The Basotho people have lived in Southern Africa since the 15th century although the Basotho nation emerged during the 17th century under the visionary leadership of King Moshoeshoe I. He brought together dispersed tribes of Sotho and Tswana people to form the Basotho kingdom. Moshoeshoe I instilled a sense of identity and unity that inspired his people to defend their kingdom during what was a violent and tumultuous period in Southern Africa’s history. Its rich cultural history remains a great source of pride to many Basotho today. Lesotho’s post-independence political era has been a combination of tricky politically-expedient alliances and counter-alliances between the civilian government, the military and the monarch. Following victory in the 1965 elections, the Basotho National Party led by Leabua Jonathan came into office at independence in 1966. During the four year period to 1970, multiparty democracy was practised. In a bid to quell domestic dissent and restrain the machinations against his country by the apartheid regime in South Africa, Jonathan brought Lesotho under one-party authoritarian rule. Multiparty democracy was restored in 1993 after at least two coups and the exiling of the King. Inconclusive elections in 2012 led to the formation of a coalition government.

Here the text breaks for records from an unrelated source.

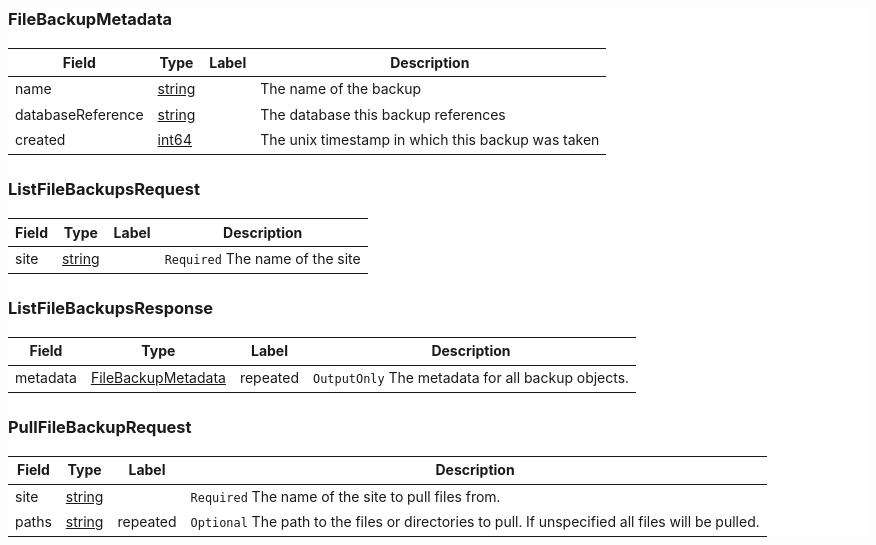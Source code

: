 




<a name="ddev.sites.v1alpha1.FileBackupMetadata"></a>

### FileBackupMetadata



| Field | Type | Label | Description |
| ----- | ---- | ----- | ----------- |
| name | [string](#string) |  | The name of the backup |
| databaseReference | [string](#string) |  | The database this backup references |
| created | [int64](#int64) |  | The unix timestamp in which this backup was taken |






<a name="ddev.sites.v1alpha1.ListFileBackupsRequest"></a>

### ListFileBackupsRequest



| Field | Type | Label | Description |
| ----- | ---- | ----- | ----------- |
| site | [string](#string) |  | `Required` The name of the site |






<a name="ddev.sites.v1alpha1.ListFileBackupsResponse"></a>

### ListFileBackupsResponse



| Field | Type | Label | Description |
| ----- | ---- | ----- | ----------- |
| metadata | [FileBackupMetadata](#ddev.sites.v1alpha1.FileBackupMetadata) | repeated | `OutputOnly` The metadata for all backup objects. |






<a name="ddev.sites.v1alpha1.PullFileBackupRequest"></a>

### PullFileBackupRequest



| Field | Type | Label | Description |
| ----- | ---- | ----- | ----------- |
| site | [string](#string) |  | `Required` The name of the site to pull files from. |
| paths | [string](#string) | repeated | `Optional` The path to the files or directories to pull. If unspecified all files will be pulled. |
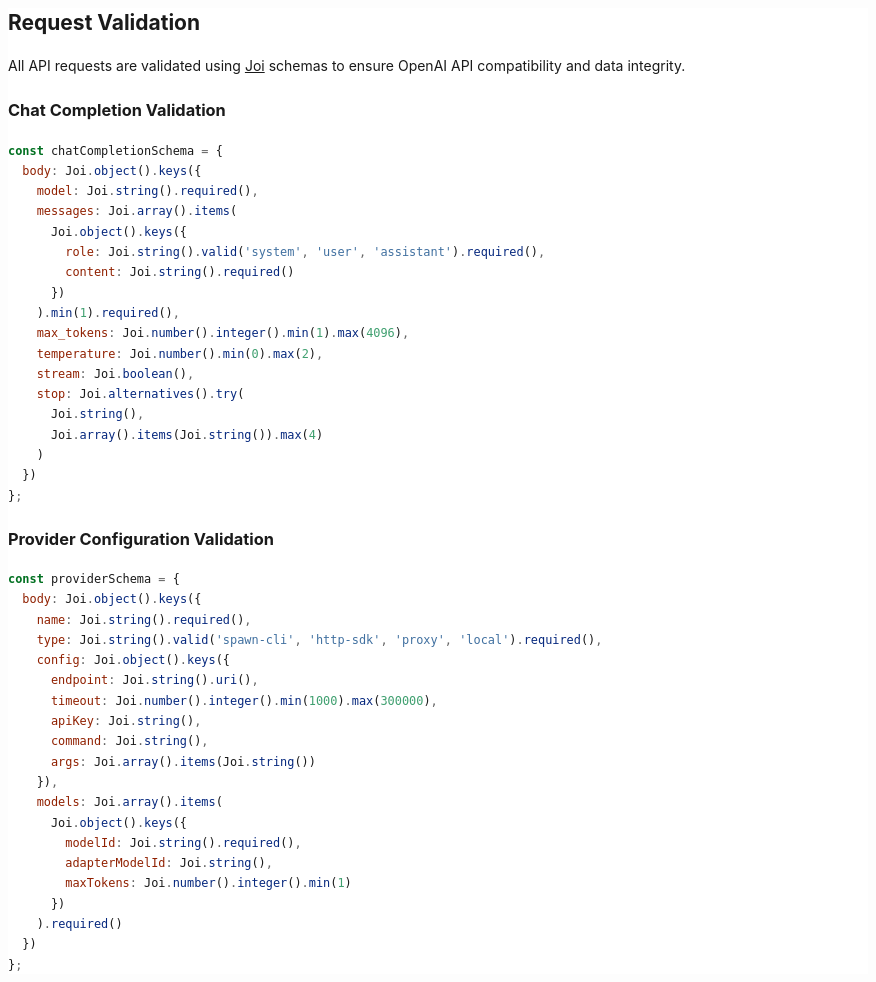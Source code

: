 ## Request Validation

All API requests are validated using [Joi](https://joi.dev/) schemas to ensure OpenAI API compatibility and data integrity.

### Chat Completion Validation

```javascript
const chatCompletionSchema = {
  body: Joi.object().keys({
    model: Joi.string().required(),
    messages: Joi.array().items(
      Joi.object().keys({
        role: Joi.string().valid('system', 'user', 'assistant').required(),
        content: Joi.string().required()
      })
    ).min(1).required(),
    max_tokens: Joi.number().integer().min(1).max(4096),
    temperature: Joi.number().min(0).max(2),
    stream: Joi.boolean(),
    stop: Joi.alternatives().try(
      Joi.string(),
      Joi.array().items(Joi.string()).max(4)
    )
  })
};
```

### Provider Configuration Validation

```javascript
const providerSchema = {
  body: Joi.object().keys({
    name: Joi.string().required(),
    type: Joi.string().valid('spawn-cli', 'http-sdk', 'proxy', 'local').required(),
    config: Joi.object().keys({
      endpoint: Joi.string().uri(),
      timeout: Joi.number().integer().min(1000).max(300000),
      apiKey: Joi.string(),
      command: Joi.string(),
      args: Joi.array().items(Joi.string())
    }),
    models: Joi.array().items(
      Joi.object().keys({
        modelId: Joi.string().required(),
        adapterModelId: Joi.string(),
        maxTokens: Joi.number().integer().min(1)
      })
    ).required()
  })
};
```
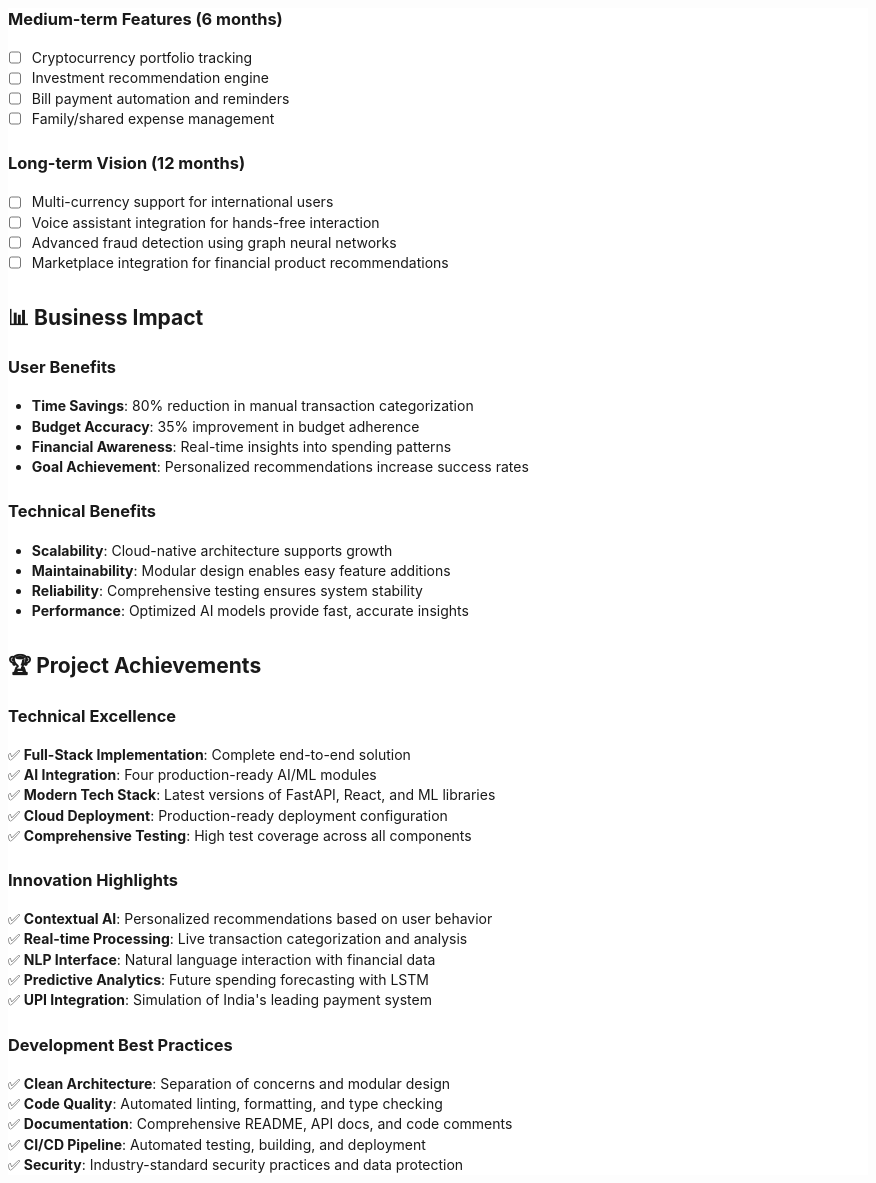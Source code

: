 ### Medium-term Features (6 months)
- [ ] Cryptocurrency portfolio tracking
- [ ] Investment recommendation engine
- [ ] Bill payment automation and reminders
- [ ] Family/shared expense management

### Long-term Vision (12 months)
- [ ] Multi-currency support for international users
- [ ] Voice assistant integration for hands-free interaction
- [ ] Advanced fraud detection using graph neural networks
- [ ] Marketplace integration for financial product recommendations

## 📊 Business Impact

### User Benefits
- **Time Savings**: 80% reduction in manual transaction categorization
- **Budget Accuracy**: 35% improvement in budget adherence
- **Financial Awareness**: Real-time insights into spending patterns
- **Goal Achievement**: Personalized recommendations increase success rates

### Technical Benefits
- **Scalability**: Cloud-native architecture supports growth
- **Maintainability**: Modular design enables easy feature additions
- **Reliability**: Comprehensive testing ensures system stability
- **Performance**: Optimized AI models provide fast, accurate insights

## 🏆 Project Achievements

### Technical Excellence
✅ **Full-Stack Implementation**: Complete end-to-end solution  
✅ **AI Integration**: Four production-ready AI/ML modules  
✅ **Modern Tech Stack**: Latest versions of FastAPI, React, and ML libraries  
✅ **Cloud Deployment**: Production-ready deployment configuration  
✅ **Comprehensive Testing**: High test coverage across all components  

### Innovation Highlights
✅ **Contextual AI**: Personalized recommendations based on user behavior  
✅ **Real-time Processing**: Live transaction categorization and analysis  
✅ **NLP Interface**: Natural language interaction with financial data  
✅ **Predictive Analytics**: Future spending forecasting with LSTM  
✅ **UPI Integration**: Simulation of India's leading payment system  

### Development Best Practices
✅ **Clean Architecture**: Separation of concerns and modular design  
✅ **Code Quality**: Automated linting, formatting, and type checking  
✅ **Documentation**: Comprehensive README, API docs, and code comments  
✅ **CI/CD Pipeline**: Automated testing, building, and deployment  
✅ **Security**: Industry-standard security practices and data protection  
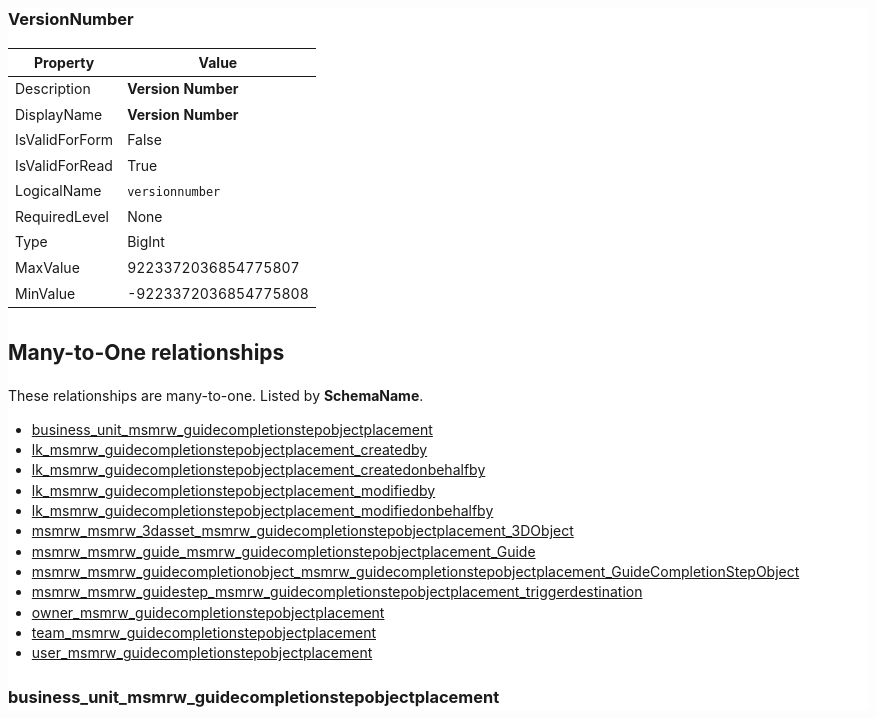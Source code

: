 ### <a name="BKMK_VersionNumber"></a> VersionNumber

|Property|Value|
|---|---|
|Description|**Version Number**|
|DisplayName|**Version Number**|
|IsValidForForm|False|
|IsValidForRead|True|
|LogicalName|`versionnumber`|
|RequiredLevel|None|
|Type|BigInt|
|MaxValue|9223372036854775807|
|MinValue|-9223372036854775808|

## Many-to-One relationships

These relationships are many-to-one. Listed by **SchemaName**.

- [business_unit_msmrw_guidecompletionstepobjectplacement](#BKMK_business_unit_msmrw_guidecompletionstepobjectplacement)
- [lk_msmrw_guidecompletionstepobjectplacement_createdby](#BKMK_lk_msmrw_guidecompletionstepobjectplacement_createdby)
- [lk_msmrw_guidecompletionstepobjectplacement_createdonbehalfby](#BKMK_lk_msmrw_guidecompletionstepobjectplacement_createdonbehalfby)
- [lk_msmrw_guidecompletionstepobjectplacement_modifiedby](#BKMK_lk_msmrw_guidecompletionstepobjectplacement_modifiedby)
- [lk_msmrw_guidecompletionstepobjectplacement_modifiedonbehalfby](#BKMK_lk_msmrw_guidecompletionstepobjectplacement_modifiedonbehalfby)
- [msmrw_msmrw_3dasset_msmrw_guidecompletionstepobjectplacement_3DObject](#BKMK_msmrw_msmrw_3dasset_msmrw_guidecompletionstepobjectplacement_3DObject)
- [msmrw_msmrw_guide_msmrw_guidecompletionstepobjectplacement_Guide](#BKMK_msmrw_msmrw_guide_msmrw_guidecompletionstepobjectplacement_Guide)
- [msmrw_msmrw_guidecompletionobject_msmrw_guidecompletionstepobjectplacement_GuideCompletionStepObject](#BKMK_msmrw_msmrw_guidecompletionobject_msmrw_guidecompletionstepobjectplacement_GuideCompletionStepObject)
- [msmrw_msmrw_guidestep_msmrw_guidecompletionstepobjectplacement_triggerdestination](#BKMK_msmrw_msmrw_guidestep_msmrw_guidecompletionstepobjectplacement_triggerdestination)
- [owner_msmrw_guidecompletionstepobjectplacement](#BKMK_owner_msmrw_guidecompletionstepobjectplacement)
- [team_msmrw_guidecompletionstepobjectplacement](#BKMK_team_msmrw_guidecompletionstepobjectplacement)
- [user_msmrw_guidecompletionstepobjectplacement](#BKMK_user_msmrw_guidecompletionstepobjectplacement)

### <a name="BKMK_business_unit_msmrw_guidecompletionstepobjectplacement"></a> business_unit_msmrw_guidecompletionstepobjectplacement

With a life expectancy of just 34 years, the national death rate outnumbers the national birth rate posing great challenges to the country's future. The HIV/AIDS infection rate remains one of the highest in the world. Youth unemployment stood at 45.1% in 2008. According to the African Economic Outlook, economic diversiﬁcation with emphasis on the value chains in agriculture, industry and mining will help mitigate the potential risks from the expiration of the WTO African Growth Opportunity Act (AGOA) concessions in 2014.
Lesotho is a member of the Southern African Development Community (SADC), the Southern African Customs Unions (SACU), the Common Monetary Area (CMA), the African Union (AU), the United Nations, the International Monetary Fund, among others.